After some investigation, I found the root cause of the problem. Basically, the communication wasn't working properly because there is something called ip masquerade (https://cloud.google.com/kubernetes-engine/docs/how-to/ip-masquerade-agent) that is used for NAT translation.

As GKE has some default addresses that are configured to not be masquerade (on the version that I was using, the defaults were: 10.0.0.0/8, 172.16.0.0/12 and 192.168.0.0/16) and the destination ip was 10.197.100.201 (part of 10.0.0.0/8) and that ip was outside the cluster, the solution was modifying the nonMasqueradeCIDRs and remove 10.0.0.0/8 and use 10.44.0.0/14 (GKE cluster CIDR) instead.

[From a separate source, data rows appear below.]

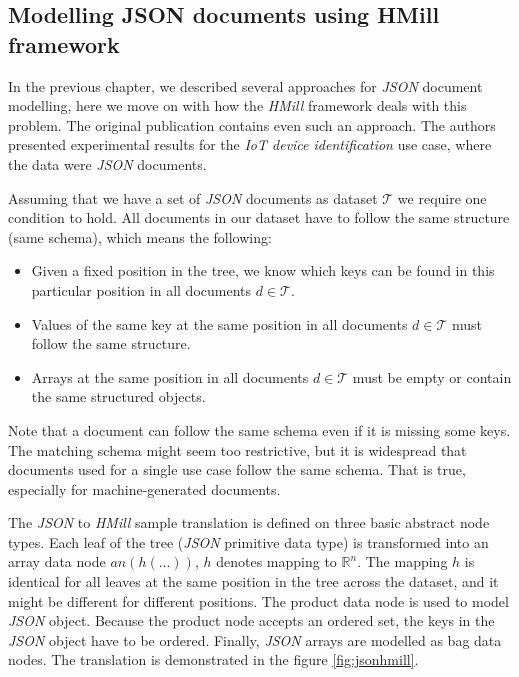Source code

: 

\subsection{Modelling JSON documents using HMill framework}
In the previous chapter, we described several approaches for \emph{JSON} document modelling, here we move on with how the \emph{HMill} framework deals with this problem. The original publication \cite{Mandlik2020} contains even such an approach. The authors presented experimental results for the \emph{IoT device identification} use case, where the data were \emph{JSON} documents.

Assuming that we have a set of \emph{JSON} documents as dataset $\mathcal{T}$ we require one condition to hold. All documents in our dataset have to follow the same structure (same schema), which means the following:
\begin{itemize}
    \itemsep0em 
    \item Given a fixed position in the tree, we know which keys can be found in this particular position in all documents $d\in\mathcal{T}$.
    \item Values of the same key at the same position in all documents $d\in\mathcal{T}$ must follow the same structure.
    \item Arrays at the same position in all documents $d\in\mathcal{T}$ must be empty or contain the same structured objects.
\end{itemize}

Note that a document can follow the same schema even if it is missing some keys. The matching schema might seem too restrictive, but it is widespread that documents used for a single use case follow the same schema. That is true, especially for machine-generated documents.

The \emph{JSON} to \emph{HMill} sample translation is defined on three basic abstract node types. Each leaf of the tree (\emph{JSON} primitive data type) is transformed into an array data node $an(h(\dots))$, $h$ denotes mapping to $\mathbb{R}^n$. The mapping $h$ is identical for all leaves at the same position in the tree across the dataset, and it might be different for different positions. The product data node is used to model \emph{JSON} object. Because the product node accepts an ordered set, the keys in the \emph{JSON} object have to be ordered. Finally, \emph{JSON} arrays are modelled as bag data nodes. The translation is demonstrated in the figure \ref{fig:jsonhmill}.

In order to do that, I used the following configmap:

apiVersion: v1
data:
  config: |-
    nonMasqueradeCIDRs:
      - 10.44.0.0/14
      - 172.16.0.0/12
      - 192.168.0.0/16
    resyncInterval: 60s
kind: ConfigMap
metadata:
  name: ip-masq-agent
  namespace: kube-system

After that, to apply the config, you can upload the configmap using the follwing command:

kubectl create configmap ip-masq-agent --from-file <configmap file> --namespace kube-system
3
votes

I found a solution in this blog.

The problem is that the default iptables config looks like this:

iptables -A POSTROUTING ! -d 10.0.0.0/8 \
  -m comment --comment “kubenet: outbound traffic" -m addrtype \
  ! --dst-type LOCAL -j MASQUERADE -t nat

It means that traffic from the pods will be NATted to the host IP only if the destination is not in 10.0.0.0/8.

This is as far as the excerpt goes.